*** DATA EXTRACT Section Begins ***

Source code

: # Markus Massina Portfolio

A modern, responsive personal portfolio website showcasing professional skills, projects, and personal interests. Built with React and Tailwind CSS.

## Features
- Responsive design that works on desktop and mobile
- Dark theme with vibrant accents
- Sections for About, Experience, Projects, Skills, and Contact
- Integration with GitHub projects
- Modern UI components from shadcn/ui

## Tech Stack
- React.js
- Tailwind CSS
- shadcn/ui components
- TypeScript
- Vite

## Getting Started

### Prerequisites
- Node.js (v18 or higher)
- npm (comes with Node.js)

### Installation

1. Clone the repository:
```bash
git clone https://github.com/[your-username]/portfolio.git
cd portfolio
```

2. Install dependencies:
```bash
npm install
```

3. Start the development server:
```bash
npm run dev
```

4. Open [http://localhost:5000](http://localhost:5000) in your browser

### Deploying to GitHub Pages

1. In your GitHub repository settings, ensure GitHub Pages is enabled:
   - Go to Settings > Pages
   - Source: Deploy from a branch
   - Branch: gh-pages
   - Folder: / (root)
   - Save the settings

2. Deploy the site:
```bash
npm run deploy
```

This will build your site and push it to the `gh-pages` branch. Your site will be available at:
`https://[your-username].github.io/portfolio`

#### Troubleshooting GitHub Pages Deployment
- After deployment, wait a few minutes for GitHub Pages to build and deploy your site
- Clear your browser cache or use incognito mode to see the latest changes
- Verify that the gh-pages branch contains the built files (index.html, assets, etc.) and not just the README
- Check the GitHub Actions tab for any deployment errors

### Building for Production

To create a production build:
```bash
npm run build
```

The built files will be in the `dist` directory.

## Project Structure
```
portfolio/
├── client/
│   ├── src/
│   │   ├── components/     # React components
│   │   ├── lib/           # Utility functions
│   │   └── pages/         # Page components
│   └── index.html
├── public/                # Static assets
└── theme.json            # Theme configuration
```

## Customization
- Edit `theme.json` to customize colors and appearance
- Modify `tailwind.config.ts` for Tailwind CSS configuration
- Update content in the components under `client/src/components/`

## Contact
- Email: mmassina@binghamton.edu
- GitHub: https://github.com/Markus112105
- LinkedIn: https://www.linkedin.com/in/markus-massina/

*** DATA EXTRACT Section Ends ***

Could you return all of the entries exactly as they stand?

> **TASK RESPONSE**:
Source code

: # Markus Massina Portfolio

A modern, responsive personal portfolio website showcasing professional skills, projects, and personal interests. Built with React and Tailwind CSS.

## Features
- Responsive design that works on desktop and mobile
- Dark theme with vibrant accents
- Sections for About, Experience, Projects, Skills, and Contact
- Integration with GitHub projects
- Modern UI components from shadcn/ui

## Tech Stack
- React.js
- Tailwind CSS
- shadcn/ui components
- TypeScript
- Vite

## Getting Started

### Prerequisites
- Node.js (v18 or higher)
- npm (comes with Node.js)

### Installation

1. Clone the repository:
```bash
git clone https://github.com/[your-username]/portfolio.git
cd portfolio
```

2. Install dependencies:
```bash
npm install
```

3. Start the development server:
```bash
npm run dev
```

4. Open [http://localhost:5000](http://localhost:5000) in your browser

### Deploying to GitHub Pages

1. In your GitHub repository settings, ensure GitHub Pages is enabled:
   - Go to Settings > Pages
   - Source: Deploy from a branch
   - Branch: gh-pages
   - Folder: / (root)
   - Save the settings

2. Deploy the site:
```bash
npm run deploy
```

This will build your site and push it to the `gh-pages` branch. Your site will be available at:
`https://[your-username].github.io/portfolio`

#### Troubleshooting GitHub Pages Deployment
- After deployment, wait a few minutes for GitHub Pages to build and deploy your site
- Clear your browser cache or use incognito mode to see the latest changes
- Verify that the gh-pages branch contains the built files (index.html, assets, etc.) and not just the README
- Check the GitHub Actions tab for any deployment errors

### Building for Production

To create a production build:
```bash
npm run build
```

The built files will be in the `dist` directory.

## Project Structure
```
portfolio/
├── client/
│   ├── src/
│   │   ├── components/     # React components
│   │   ├── lib/           # Utility functions
│   │   └── pages/         # Page components
│   └── index.html
├── public/                # Static assets
└── theme.json            # Theme configuration
```

## Customization
- Edit `theme.json` to customize colors and appearance
- Modify `tailwind.config.ts` for Tailwind CSS configuration
- Update content in the components under `client/src/components/`

## Contact
- Email: mmassina@binghamton.edu
- GitHub: https://github.com/Markus112105
- LinkedIn: https://www.linkedin.com/in/markus-massina/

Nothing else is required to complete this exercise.